Last week I wrote about how Boeing completed the software update that they’ve been working on for the 737 MAX. This came about two months after the Boeing 737 MAX was grounded globally, in mid-March.

Not only did Boeing complete the development of the updated software for the 737 MAX, but they also flew more than 360 hours on 207 flights with the updated MCAS software.

It sounds like that’s good progress on Boeing’s part, though it doesn’t answer the question of when the plane will be back in service. The plane now has to be certified to re-enter service, and a lot of us have been wondering how long that will take.

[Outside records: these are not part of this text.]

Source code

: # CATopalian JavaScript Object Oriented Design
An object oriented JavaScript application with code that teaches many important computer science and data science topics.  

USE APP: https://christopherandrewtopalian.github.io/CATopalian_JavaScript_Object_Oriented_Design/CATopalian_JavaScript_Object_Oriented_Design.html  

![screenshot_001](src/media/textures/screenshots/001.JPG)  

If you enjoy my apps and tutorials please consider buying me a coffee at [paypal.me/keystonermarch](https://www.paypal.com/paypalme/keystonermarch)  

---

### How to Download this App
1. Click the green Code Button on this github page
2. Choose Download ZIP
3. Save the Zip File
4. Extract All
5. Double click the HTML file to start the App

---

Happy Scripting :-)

Given the public’s lack of trust for both Boeing and the FAA at the moment, one would hope they’ll be especially thorough, rather than trying to rush this (despite the financial implications of these planes being grounded).

That’s why it’s interesting to note what the FAA is expecting. Reuters reports that the US FAA has informed the United Nations’ aviation agency that they expect the 737 MAX could return to service as early as late June.

It sounds like it will be at least a month before the 737 MAX is certified properly, and that’s best case scenario. Keep in mind that just because the FAA certifies the plane, doesn’t necessarily mean that all other international authorities will certify the plane immediately as well. This could be both due to genuine safety concerns, and also for political reasons, given trade wars, given state owned airlines in some cases owning 737 MAXs they may not want anymore, etc.

I had been wondering if the 737 MAX might be back in service in the next couple of weeks, though it sounds like that’s definitely not the case. It’s possible the plane may be back in service at some point during the busy summer travel period, though.

Even once the plane is back in service, Boeing and airlines will have the job of convincing the public that the plane is safe to fly. Both the CEOs of American and United have chimed in with their take, including what they plan to do to instill confidence in the public with this plane.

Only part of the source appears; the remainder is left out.